The root cause of the insurrection on January 6th was fear of voter fraud, with claims from the Republican party that the election had been stolen and how mail-in voting makes voter fraud even worse — to be clear, in this post we aren’t going to argue about who’s side is correct, however, we will offer a solution so that the disagreement can be completely avoided altogether.
Before the 2020 election, fears that the 2016 election had been hacked by the Russians were deep in many people’s minds, and there were doubts about the 2012 election and the 2008 election before that. The doubts about the most recent election are not new, nor will they go away anytime soon. A solution to solve all of this hysteria surrounding voter fraud is important! It will ensure that no election is fraudulent & prevent events like the Capitol Riots from happening again.
The Domino Effect
Issues like these cause a boundless domino effect of problems on society. Whether or not counting those votes was valid, it opened the eyes to the kind of uprising that can occur when there’s uncertainty in the process of transferring power. Riots, marches, and countless political arguments all stemmed from the result of a faulty system. There will always be problems with how the public sees the government’s decisions, but there should never be a problem with the technology and system behind something as important as voting in elections.
Now you’re probably asking yourself, “Okay great, voter fraud has caused disagreement in the past, but how does blockchain have anything to do with it?” First, we need to recap on how blockchain functions, and why it is inherently secure. As we review the technology we are going to leave out a lot of the specifics. If you would like a more thorough explanation, go check out our original blog post here explaining the basics of blockchain technology with Bitcoin as the main example.

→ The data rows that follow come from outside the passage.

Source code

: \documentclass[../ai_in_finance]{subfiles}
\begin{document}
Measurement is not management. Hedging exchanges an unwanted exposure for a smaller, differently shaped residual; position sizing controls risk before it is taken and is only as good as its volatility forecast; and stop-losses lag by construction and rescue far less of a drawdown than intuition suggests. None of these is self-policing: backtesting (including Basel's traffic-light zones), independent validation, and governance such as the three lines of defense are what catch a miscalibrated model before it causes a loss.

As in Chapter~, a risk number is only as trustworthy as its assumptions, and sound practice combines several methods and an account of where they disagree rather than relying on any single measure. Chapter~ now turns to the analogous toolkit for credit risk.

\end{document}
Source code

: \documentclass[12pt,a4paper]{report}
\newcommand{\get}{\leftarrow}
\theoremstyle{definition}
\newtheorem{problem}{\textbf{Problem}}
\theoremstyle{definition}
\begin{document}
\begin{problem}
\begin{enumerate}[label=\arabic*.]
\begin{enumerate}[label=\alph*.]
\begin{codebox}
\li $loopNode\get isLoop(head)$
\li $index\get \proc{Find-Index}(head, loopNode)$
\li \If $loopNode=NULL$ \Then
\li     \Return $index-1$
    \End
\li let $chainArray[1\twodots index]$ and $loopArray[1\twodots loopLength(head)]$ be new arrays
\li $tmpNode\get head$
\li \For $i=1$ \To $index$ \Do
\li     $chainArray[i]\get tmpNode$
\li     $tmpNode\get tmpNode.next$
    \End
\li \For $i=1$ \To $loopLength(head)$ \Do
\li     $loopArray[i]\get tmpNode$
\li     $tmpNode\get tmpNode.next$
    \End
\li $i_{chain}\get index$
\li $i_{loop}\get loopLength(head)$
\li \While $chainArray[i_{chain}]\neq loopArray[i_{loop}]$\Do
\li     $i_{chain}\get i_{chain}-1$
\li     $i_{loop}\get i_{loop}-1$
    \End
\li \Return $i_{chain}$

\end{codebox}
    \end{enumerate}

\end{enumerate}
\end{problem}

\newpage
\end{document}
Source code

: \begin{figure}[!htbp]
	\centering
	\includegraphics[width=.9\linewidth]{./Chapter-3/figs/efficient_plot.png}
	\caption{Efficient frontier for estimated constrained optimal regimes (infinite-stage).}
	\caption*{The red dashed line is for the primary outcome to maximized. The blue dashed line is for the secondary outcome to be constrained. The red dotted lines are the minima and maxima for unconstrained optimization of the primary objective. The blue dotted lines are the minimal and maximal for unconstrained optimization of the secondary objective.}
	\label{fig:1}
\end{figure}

Blockchain, simply put, allows us to transfer valuable transactions without the need for a middleman. In this case, the middleman is the US government, and through the process of voting, we are trusting the US government to correctly and fairly count the number of votes for each candidate.
Adding to the “Chain”
A blockchain network is run by millions of nodes, or peers, which constantly verify, process, and add these transactions to a chain of data that stores the records of the transactions. Each time a transaction takes place, a new ‘block’ is created; a majority of nodes in the network must verify and confirm that the data on the block is correct before adding it to the ‘chain’ of blocks before it. The chain of blocks cannot be changed, meaning it is immutable and that no single node has the power to change the entire block.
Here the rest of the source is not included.